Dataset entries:
================================

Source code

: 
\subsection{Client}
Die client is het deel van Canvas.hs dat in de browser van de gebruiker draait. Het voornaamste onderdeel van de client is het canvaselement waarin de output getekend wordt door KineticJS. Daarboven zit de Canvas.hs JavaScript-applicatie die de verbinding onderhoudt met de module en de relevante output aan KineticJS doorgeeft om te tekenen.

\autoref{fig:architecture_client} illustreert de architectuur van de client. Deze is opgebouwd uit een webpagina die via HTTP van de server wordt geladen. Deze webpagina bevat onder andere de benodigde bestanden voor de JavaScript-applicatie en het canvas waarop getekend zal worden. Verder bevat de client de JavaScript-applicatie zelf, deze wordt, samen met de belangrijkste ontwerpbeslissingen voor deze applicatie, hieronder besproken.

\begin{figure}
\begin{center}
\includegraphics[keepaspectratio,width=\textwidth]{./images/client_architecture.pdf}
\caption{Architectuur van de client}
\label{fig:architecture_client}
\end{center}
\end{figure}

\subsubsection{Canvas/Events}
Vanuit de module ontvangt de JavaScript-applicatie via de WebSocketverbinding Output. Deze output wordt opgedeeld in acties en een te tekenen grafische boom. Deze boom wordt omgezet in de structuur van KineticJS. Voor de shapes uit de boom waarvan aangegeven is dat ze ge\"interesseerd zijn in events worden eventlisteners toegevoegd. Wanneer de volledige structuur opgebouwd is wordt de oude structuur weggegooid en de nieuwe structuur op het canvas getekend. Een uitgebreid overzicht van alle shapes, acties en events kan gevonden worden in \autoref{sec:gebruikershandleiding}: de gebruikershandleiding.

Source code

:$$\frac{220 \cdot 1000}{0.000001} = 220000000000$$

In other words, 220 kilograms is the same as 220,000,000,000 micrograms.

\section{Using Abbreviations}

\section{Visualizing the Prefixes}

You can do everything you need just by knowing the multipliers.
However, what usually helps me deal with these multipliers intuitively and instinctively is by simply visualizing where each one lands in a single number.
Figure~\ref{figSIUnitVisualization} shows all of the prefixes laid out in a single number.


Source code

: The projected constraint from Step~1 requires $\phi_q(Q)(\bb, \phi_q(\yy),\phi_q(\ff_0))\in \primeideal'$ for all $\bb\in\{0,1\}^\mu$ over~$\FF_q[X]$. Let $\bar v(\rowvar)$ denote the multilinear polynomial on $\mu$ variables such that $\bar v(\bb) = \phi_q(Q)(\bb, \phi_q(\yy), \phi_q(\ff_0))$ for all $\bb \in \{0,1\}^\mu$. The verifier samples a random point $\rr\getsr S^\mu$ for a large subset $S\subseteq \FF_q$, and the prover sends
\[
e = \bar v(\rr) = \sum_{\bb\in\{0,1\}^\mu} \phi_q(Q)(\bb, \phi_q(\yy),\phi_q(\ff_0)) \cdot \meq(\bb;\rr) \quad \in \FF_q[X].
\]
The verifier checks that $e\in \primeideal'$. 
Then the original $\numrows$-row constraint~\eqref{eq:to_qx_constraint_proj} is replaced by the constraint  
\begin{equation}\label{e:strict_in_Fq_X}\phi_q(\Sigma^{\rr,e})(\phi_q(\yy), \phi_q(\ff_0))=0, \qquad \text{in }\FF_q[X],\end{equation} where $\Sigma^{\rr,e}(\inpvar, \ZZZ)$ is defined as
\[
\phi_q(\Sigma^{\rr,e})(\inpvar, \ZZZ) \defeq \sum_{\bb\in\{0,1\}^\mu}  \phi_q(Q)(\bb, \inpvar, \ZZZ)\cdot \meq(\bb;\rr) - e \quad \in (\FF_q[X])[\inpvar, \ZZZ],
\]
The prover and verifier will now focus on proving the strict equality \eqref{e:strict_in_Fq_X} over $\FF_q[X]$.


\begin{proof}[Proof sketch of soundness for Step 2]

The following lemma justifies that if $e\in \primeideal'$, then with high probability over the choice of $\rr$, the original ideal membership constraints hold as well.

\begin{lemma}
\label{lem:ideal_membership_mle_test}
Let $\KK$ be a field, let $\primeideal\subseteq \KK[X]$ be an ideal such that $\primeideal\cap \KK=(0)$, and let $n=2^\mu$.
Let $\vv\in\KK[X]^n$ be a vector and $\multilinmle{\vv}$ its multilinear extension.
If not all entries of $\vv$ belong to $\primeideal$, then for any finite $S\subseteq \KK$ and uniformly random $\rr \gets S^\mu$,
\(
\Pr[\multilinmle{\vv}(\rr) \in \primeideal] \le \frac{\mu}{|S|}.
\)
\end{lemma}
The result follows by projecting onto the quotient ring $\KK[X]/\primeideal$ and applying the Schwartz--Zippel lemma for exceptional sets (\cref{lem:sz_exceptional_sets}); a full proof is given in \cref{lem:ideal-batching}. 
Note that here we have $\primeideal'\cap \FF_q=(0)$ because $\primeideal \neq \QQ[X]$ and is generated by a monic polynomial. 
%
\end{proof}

================================

▶ Activity:
Each record should be returned precisely as written.

▶ Response to this exercise:
Source code

: 
\subsection{Client}
Die client is het deel van Canvas.hs dat in de browser van de gebruiker draait. Het voornaamste onderdeel van de client is het canvaselement waarin de output getekend wordt door KineticJS. Daarboven zit de Canvas.hs JavaScript-applicatie die de verbinding onderhoudt met de module en de relevante output aan KineticJS doorgeeft om te tekenen.

\autoref{fig:architecture_client} illustreert de architectuur van de client. Deze is opgebouwd uit een webpagina die via HTTP van de server wordt geladen. Deze webpagina bevat onder andere de benodigde bestanden voor de JavaScript-applicatie en het canvas waarop getekend zal worden. Verder bevat de client de JavaScript-applicatie zelf, deze wordt, samen met de belangrijkste ontwerpbeslissingen voor deze applicatie, hieronder besproken.

\begin{figure}
\begin{center}
\includegraphics[keepaspectratio,width=\textwidth]{./images/client_architecture.pdf}
\caption{Architectuur van de client}
\label{fig:architecture_client}
\end{center}
\end{figure}

\subsubsection{Canvas/Events}
Vanuit de module ontvangt de JavaScript-applicatie via de WebSocketverbinding Output. Deze output wordt opgedeeld in acties en een te tekenen grafische boom. Deze boom wordt omgezet in de structuur van KineticJS. Voor de shapes uit de boom waarvan aangegeven is dat ze ge\"interesseerd zijn in events worden eventlisteners toegevoegd. Wanneer de volledige structuur opgebouwd is wordt de oude structuur weggegooid en de nieuwe structuur op het canvas getekend. Een uitgebreid overzicht van alle shapes, acties en events kan gevonden worden in \autoref{sec:gebruikershandleiding}: de gebruikershandleiding.

Source code

:$$\frac{220 \cdot 1000}{0.000001} = 220000000000$$

In other words, 220 kilograms is the same as 220,000,000,000 micrograms.

\section{Using Abbreviations}

\section{Visualizing the Prefixes}

You can do everything you need just by knowing the multipliers.
However, what usually helps me deal with these multipliers intuitively and instinctively is by simply visualizing where each one lands in a single number.
Figure~\ref{figSIUnitVisualization} shows all of the prefixes laid out in a single number.


Source code

: The projected constraint from Step~1 requires $\phi_q(Q)(\bb, \phi_q(\yy),\phi_q(\ff_0))\in \primeideal'$ for all $\bb\in\{0,1\}^\mu$ over~$\FF_q[X]$. Let $\bar v(\rowvar)$ denote the multilinear polynomial on $\mu$ variables such that $\bar v(\bb) = \phi_q(Q)(\bb, \phi_q(\yy), \phi_q(\ff_0))$ for all $\bb \in \{0,1\}^\mu$. The verifier samples a random point $\rr\getsr S^\mu$ for a large subset $S\subseteq \FF_q$, and the prover sends
\[
e = \bar v(\rr) = \sum_{\bb\in\{0,1\}^\mu} \phi_q(Q)(\bb, \phi_q(\yy),\phi_q(\ff_0)) \cdot \meq(\bb;\rr) \quad \in \FF_q[X].
\]
The verifier checks that $e\in \primeideal'$. 
Then the original $\numrows$-row constraint~\eqref{eq:to_qx_constraint_proj} is replaced by the constraint  
\begin{equation}\label{e:strict_in_Fq_X}\phi_q(\Sigma^{\rr,e})(\phi_q(\yy), \phi_q(\ff_0))=0, \qquad \text{in }\FF_q[X],\end{equation} where $\Sigma^{\rr,e}(\inpvar, \ZZZ)$ is defined as
\[
\phi_q(\Sigma^{\rr,e})(\inpvar, \ZZZ) \defeq \sum_{\bb\in\{0,1\}^\mu}  \phi_q(Q)(\bb, \inpvar, \ZZZ)\cdot \meq(\bb;\rr) - e \quad \in (\FF_q[X])[\inpvar, \ZZZ],
\]
The prover and verifier will now focus on proving the strict equality \eqref{e:strict_in_Fq_X} over $\FF_q[X]$.


\begin{proof}[Proof sketch of soundness for Step 2]

The following lemma justifies that if $e\in \primeideal'$, then with high probability over the choice of $\rr$, the original ideal membership constraints hold as well.

\begin{lemma}
\label{lem:ideal_membership_mle_test}
Let $\KK$ be a field, let $\primeideal\subseteq \KK[X]$ be an ideal such that $\primeideal\cap \KK=(0)$, and let $n=2^\mu$.
Let $\vv\in\KK[X]^n$ be a vector and $\multilinmle{\vv}$ its multilinear extension.
If not all entries of $\vv$ belong to $\primeideal$, then for any finite $S\subseteq \KK$ and uniformly random $\rr \gets S^\mu$,
\(
\Pr[\multilinmle{\vv}(\rr) \in \primeideal] \le \frac{\mu}{|S|}.
\)
\end{lemma}
The result follows by projecting onto the quotient ring $\KK[X]/\primeideal$ and applying the Schwartz--Zippel lemma for exceptional sets (\cref{lem:sz_exceptional_sets}); a full proof is given in \cref{lem:ideal-batching}. 
Note that here we have $\primeideal'\cap \FF_q=(0)$ because $\primeideal \neq \QQ[X]$ and is generated by a monic polynomial. 
%
\end{proof}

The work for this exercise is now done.